══ Data shown

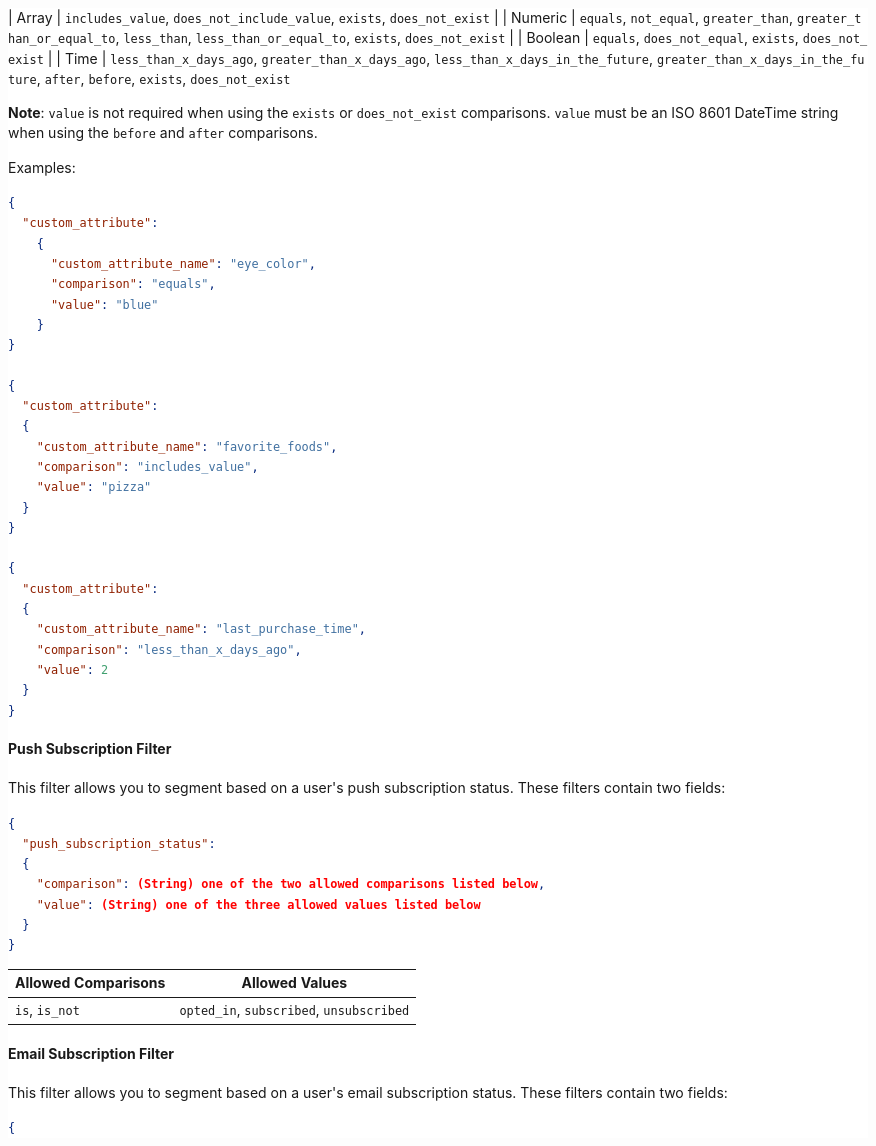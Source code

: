 | Array | `includes_value`, `does_not_include_value`, `exists`, `does_not_exist` |
| Numeric | `equals`, `not_equal`, `greater_than`, `greater_than_or_equal_to`, `less_than`, `less_than_or_equal_to`, `exists`, `does_not_exist` |
| Boolean | `equals`, `does_not_equal`, `exists`, `does_not_exist` |
| Time | `less_than_x_days_ago`, `greater_than_x_days_ago`, `less_than_x_days_in_the_future`, `greater_than_x_days_in_the_future`, `after`, `before`, `exists`, `does_not_exist`

__Note__: `value` is not required when using the `exists` or `does_not_exist` comparisons. `value` must be an ISO 8601 DateTime string when using the `before` and `after` comparisons.

Examples:

```json
{
  "custom_attribute":
    {
      "custom_attribute_name": "eye_color",
      "comparison": "equals",
      "value": "blue"
    }
}

{
  "custom_attribute":
  {
    "custom_attribute_name": "favorite_foods",
    "comparison": "includes_value",
    "value": "pizza"
  }
}

{
  "custom_attribute":
  {
    "custom_attribute_name": "last_purchase_time",
    "comparison": "less_than_x_days_ago",
    "value": 2
  }
}
```

#### Push Subscription Filter

This filter allows you to segment based on a user's push subscription status. These filters contain two fields:

```json
{
  "push_subscription_status":
  {
    "comparison": (String) one of the two allowed comparisons listed below,
    "value": (String) one of the three allowed values listed below
  }
}
```

| Allowed Comparisons | Allowed Values |
| ---------------------| --------------- |
| `is`, `is_not` | `opted_in`, `subscribed`, `unsubscribed` |

#### Email Subscription Filter

This filter allows you to segment based on a user's email subscription status. These filters contain two fields:

```json
{
```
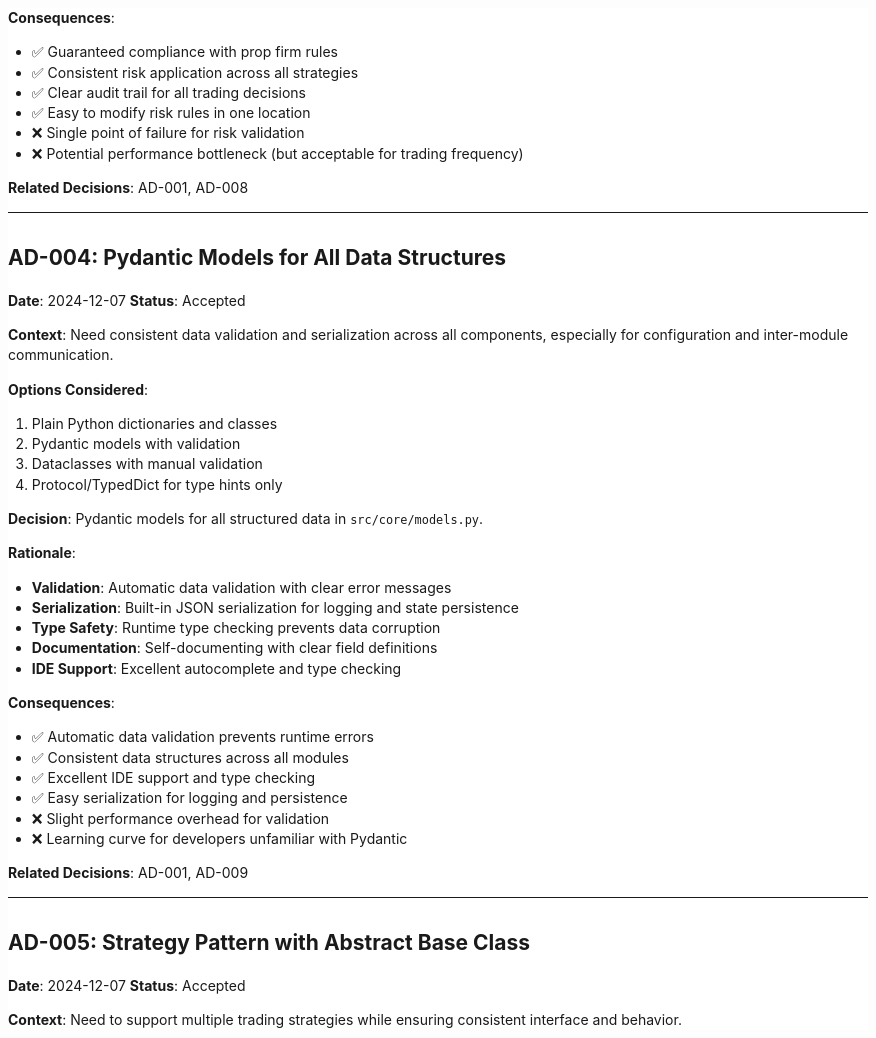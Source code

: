 **Consequences**:
- ✅ Guaranteed compliance with prop firm rules
- ✅ Consistent risk application across all strategies
- ✅ Clear audit trail for all trading decisions
- ✅ Easy to modify risk rules in one location
- ❌ Single point of failure for risk validation
- ❌ Potential performance bottleneck (but acceptable for trading frequency)

**Related Decisions**: AD-001, AD-008

---

## AD-004: Pydantic Models for All Data Structures

**Date**: 2024-12-07
**Status**: Accepted

**Context**: Need consistent data validation and serialization across all components, especially for configuration and inter-module communication.

**Options Considered**:
1. Plain Python dictionaries and classes
2. Pydantic models with validation
3. Dataclasses with manual validation
4. Protocol/TypedDict for type hints only

**Decision**: Pydantic models for all structured data in `src/core/models.py`.

**Rationale**:
- **Validation**: Automatic data validation with clear error messages
- **Serialization**: Built-in JSON serialization for logging and state persistence
- **Type Safety**: Runtime type checking prevents data corruption
- **Documentation**: Self-documenting with clear field definitions
- **IDE Support**: Excellent autocomplete and type checking

**Consequences**:
- ✅ Automatic data validation prevents runtime errors
- ✅ Consistent data structures across all modules
- ✅ Excellent IDE support and type checking
- ✅ Easy serialization for logging and persistence
- ❌ Slight performance overhead for validation
- ❌ Learning curve for developers unfamiliar with Pydantic

**Related Decisions**: AD-001, AD-009

---

## AD-005: Strategy Pattern with Abstract Base Class

**Date**: 2024-12-07
**Status**: Accepted

**Context**: Need to support multiple trading strategies while ensuring consistent interface and behavior.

════

Give back exactly the lines beginning at the one with "Decisions**: AD-001, AD-008" and ending at the final line of the material; both boundary lines belong in it.

**Related Decisions**: AD-001, AD-008

---

## AD-004: Pydantic Models for All Data Structures

**Date**: 2024-12-07
**Status**: Accepted

**Context**: Need consistent data validation and serialization across all components, especially for configuration and inter-module communication.

**Options Considered**:
1. Plain Python dictionaries and classes
2. Pydantic models with validation
3. Dataclasses with manual validation
4. Protocol/TypedDict for type hints only

**Decision**: Pydantic models for all structured data in `src/core/models.py`.

**Rationale**:
- **Validation**: Automatic data validation with clear error messages
- **Serialization**: Built-in JSON serialization for logging and state persistence
- **Type Safety**: Runtime type checking prevents data corruption
- **Documentation**: Self-documenting with clear field definitions
- **IDE Support**: Excellent autocomplete and type checking

**Consequences**:
- ✅ Automatic data validation prevents runtime errors
- ✅ Consistent data structures across all modules
- ✅ Excellent IDE support and type checking
- ✅ Easy serialization for logging and persistence
- ❌ Slight performance overhead for validation
- ❌ Learning curve for developers unfamiliar with Pydantic

**Related Decisions**: AD-001, AD-009

---

## AD-005: Strategy Pattern with Abstract Base Class

**Date**: 2024-12-07
**Status**: Accepted

**Context**: Need to support multiple trading strategies while ensuring consistent interface and behavior.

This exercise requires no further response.